*The Kernels of Kaprekar*

## A Couple of Rather Mysterious Mathematical Anomalies

In the middle of the last century, a man named D. R. Kaprekar happened to stumble upon an interesting discovery while he was doing some recreational math. Now, although his findings don’t really seem to have any practical value they are still intriguing nonetheless, having a special *value* of their own (pun intended). You see, he devised a process now known as “Kaprekar’s Operation”. It’s really quite simple, and rather complex at the same time. To understand how this works, first choose a four-digit number where the digits are not all equal, meaning not 1111 or 2222, for instance. Since 2050 will be just over a century after Kaprekar’s discovery, and because it contains a couple of zeros, I’ll use that number to show you how this works. The next step is to rearrange those digits to get the largest and smallest numbers that they can be used to generate, which are of course 5200 and 25 (0025).

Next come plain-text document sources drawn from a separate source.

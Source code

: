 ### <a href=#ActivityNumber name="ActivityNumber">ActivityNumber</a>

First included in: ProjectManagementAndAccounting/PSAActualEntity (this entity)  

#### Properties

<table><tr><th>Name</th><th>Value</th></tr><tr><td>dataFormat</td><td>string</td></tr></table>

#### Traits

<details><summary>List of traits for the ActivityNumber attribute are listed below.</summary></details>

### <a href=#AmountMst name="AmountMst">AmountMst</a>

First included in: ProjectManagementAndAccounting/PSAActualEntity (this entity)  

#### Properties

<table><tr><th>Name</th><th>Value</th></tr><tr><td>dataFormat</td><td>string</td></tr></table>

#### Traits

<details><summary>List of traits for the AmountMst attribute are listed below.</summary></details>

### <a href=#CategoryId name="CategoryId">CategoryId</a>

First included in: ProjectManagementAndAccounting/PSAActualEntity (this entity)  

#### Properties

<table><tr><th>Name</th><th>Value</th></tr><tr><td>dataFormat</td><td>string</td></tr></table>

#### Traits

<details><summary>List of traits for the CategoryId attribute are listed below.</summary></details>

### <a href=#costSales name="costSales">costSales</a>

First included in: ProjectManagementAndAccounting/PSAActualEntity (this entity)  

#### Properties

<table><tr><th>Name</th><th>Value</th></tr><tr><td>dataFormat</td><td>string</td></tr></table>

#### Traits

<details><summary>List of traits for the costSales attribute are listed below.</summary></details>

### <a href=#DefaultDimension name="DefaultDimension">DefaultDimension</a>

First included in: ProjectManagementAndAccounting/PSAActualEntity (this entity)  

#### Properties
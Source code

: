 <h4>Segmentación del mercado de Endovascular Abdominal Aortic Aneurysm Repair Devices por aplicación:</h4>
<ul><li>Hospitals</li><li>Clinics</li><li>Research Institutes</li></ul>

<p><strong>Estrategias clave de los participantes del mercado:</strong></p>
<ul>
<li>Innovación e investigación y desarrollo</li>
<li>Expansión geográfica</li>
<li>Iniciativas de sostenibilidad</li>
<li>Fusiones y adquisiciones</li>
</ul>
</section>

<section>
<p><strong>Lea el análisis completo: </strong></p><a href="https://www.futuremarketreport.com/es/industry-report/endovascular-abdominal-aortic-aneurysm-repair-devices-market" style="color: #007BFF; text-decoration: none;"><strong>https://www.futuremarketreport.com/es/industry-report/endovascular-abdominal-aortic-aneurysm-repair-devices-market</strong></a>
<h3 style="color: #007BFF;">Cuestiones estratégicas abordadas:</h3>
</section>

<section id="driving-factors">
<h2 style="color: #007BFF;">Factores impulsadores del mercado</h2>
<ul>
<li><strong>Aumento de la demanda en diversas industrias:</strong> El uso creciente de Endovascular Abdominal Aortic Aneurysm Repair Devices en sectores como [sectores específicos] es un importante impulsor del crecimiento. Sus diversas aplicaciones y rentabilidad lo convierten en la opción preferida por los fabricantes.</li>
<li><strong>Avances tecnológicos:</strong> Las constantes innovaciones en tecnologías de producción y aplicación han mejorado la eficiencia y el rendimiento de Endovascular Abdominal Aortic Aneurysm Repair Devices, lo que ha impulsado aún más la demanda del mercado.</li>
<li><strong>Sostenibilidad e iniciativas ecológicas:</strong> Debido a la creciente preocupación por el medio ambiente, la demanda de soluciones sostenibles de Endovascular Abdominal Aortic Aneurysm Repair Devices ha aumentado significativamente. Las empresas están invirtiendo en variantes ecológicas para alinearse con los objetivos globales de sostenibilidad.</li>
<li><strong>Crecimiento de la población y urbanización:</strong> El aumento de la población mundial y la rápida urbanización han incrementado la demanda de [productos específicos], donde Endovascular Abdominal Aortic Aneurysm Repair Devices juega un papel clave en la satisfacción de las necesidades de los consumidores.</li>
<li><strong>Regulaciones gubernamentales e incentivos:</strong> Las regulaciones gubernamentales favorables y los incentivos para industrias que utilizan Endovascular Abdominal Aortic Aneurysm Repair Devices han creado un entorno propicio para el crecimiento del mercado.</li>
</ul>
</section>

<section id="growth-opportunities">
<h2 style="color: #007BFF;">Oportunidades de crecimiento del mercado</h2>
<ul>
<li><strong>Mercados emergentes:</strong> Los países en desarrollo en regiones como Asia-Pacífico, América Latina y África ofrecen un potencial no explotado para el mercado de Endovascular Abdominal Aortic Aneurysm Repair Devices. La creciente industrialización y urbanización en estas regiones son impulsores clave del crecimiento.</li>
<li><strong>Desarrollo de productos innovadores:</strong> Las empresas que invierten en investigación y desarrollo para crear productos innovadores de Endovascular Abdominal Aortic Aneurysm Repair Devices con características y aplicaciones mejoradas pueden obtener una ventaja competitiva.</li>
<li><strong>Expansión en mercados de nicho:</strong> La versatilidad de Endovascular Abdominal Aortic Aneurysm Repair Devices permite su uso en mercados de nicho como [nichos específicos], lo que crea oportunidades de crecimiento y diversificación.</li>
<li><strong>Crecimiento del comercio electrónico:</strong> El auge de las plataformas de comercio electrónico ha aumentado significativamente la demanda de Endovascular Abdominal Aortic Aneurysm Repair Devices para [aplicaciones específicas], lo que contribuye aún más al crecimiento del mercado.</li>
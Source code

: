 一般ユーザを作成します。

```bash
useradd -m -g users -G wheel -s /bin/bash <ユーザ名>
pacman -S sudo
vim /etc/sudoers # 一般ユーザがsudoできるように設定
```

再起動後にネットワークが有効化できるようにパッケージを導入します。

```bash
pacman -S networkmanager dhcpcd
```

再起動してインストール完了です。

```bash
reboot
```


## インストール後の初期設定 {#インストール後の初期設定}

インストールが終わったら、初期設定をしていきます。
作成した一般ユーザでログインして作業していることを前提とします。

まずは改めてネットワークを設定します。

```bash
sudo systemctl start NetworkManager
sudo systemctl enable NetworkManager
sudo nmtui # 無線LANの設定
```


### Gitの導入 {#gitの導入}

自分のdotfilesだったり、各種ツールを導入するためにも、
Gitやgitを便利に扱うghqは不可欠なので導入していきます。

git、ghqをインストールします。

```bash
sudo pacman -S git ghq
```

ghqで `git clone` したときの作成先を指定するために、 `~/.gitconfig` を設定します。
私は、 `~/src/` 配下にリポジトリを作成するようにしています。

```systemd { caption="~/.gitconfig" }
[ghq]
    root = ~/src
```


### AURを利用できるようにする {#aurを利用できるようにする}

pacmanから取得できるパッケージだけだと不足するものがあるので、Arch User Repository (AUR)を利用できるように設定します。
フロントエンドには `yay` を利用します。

Finally, subtract the smallest number from the largest to get a new number, and then carry on repeating the operation for each new number as follows:

5200–0025=5175

7551–1557=5994

9954–4599=5355

5553–3555=1998

9981–1899=8082

8820–0288=8532

8532–2358=6174

7641–1467=**6174**

This can be done with any four-digit number, but for the sake of ease let’s take a look at 2019, specifically. These are just the digits of the year, as of the time of this writing. As such, the maximum number we can make with these digits is 9210, and the minimum is 0129 or 129. The first number places the digits in order from largest to smallest, while the second number is the reverse order, being smallest to largest. This gives a minuend of 9210 and the subtrahend of 0129, which produces a difference of 9081. This then becomes the basis for the next arrangement, and so on and so forth:

9210–0129=9081

9810–0189=9621

9621–1269=8352

8532–2358=6174

7641–1467=**6174**

This process always results in the same iteration (7641–1467=6174). It’s a well-established fact that every four-digit number where the digits aren’t all equal will inevitably reach 6174 under Kaprekar’s process and in at most seven steps. Thus, the number **6174** is one of Kaprekar’s “kernels”. If you don’t believe me just try it out for yourself. You’ll see. This is the only number unchanged by the operation, so the mysterious number is rather unique. Plus, this also works with three-digit numbers as well. However, this is centered around a different kernel, namely number** 495**. To demonstrate this, let’s just use the first three digits of the other kernel (617):

761–167=594

954–459=495

954–459=**495**

Pick any three-digit number with separate digits, like 729 for instance. This would result in the following iteration:

Again, I know these numbers aren’t as amazing as something like pi (3.141…) or phi (1.618…), but nonetheless, the kernels do emerge out of mathematics, and the reasoning behind it all can be fun to explore. As part of this, it’s interesting to note that there isn’t just one single kernel for anything other than numbers with three or four digits. Two-digit or five-digit numbers simply won’t produce the same kind of anomalous result. Again, if you don’t believe me then just try it and see for yourself. However, the numbers don’t lie, and the math is quite tedious. So, I will also just tell you what the results are. One-digit numbers are obviously inapplicable based on the non-repeating digit rule, two-digit numbers have no kernel, three and four do, of course, five doesn’t, but six has two kernels (549945 and 631764), seven doesn’t have any, and eight and nine both have two kernels, as well. Then, ten-digit numbers have three kernels. So, the operation is pretty strange, to say the least. What’s more, this is all important because part of the glory of science is in finding what doesn’t work in addition to what does. You see, although five-digit numbers don’t have a kernel, there is a pattern that gets produced. All five-digit numbers will always reach one of the following three loops:

71973 → 83952 → 74943 → 62964 → 71973

75933 → 63954 → 61974 → 82962 → 75933

59994 → 53955 → 59994

Granted, this operation probably won’t ever help people invent anything new but it does show that intellectual exercises can produce surprising results that are their own kind of reward. The drive to know all that can be known is deeply ingrained in our souls and the kernels are a special little part of the epistemics of mathematics, which is contained in the bigger picture. This is part of the fundamental structure of logic, and it should all be working together to form the basis of your understanding of everything. Realizing how and why 495 and 6174 have this unique property is just another part of knowing how to know. So, ultimately this essay is simply another way for me to train your brain and teach you to tinker like any great thinker. After all, pattern recognition is something that everyone should be good at. Thanks for reading and have fun calculating!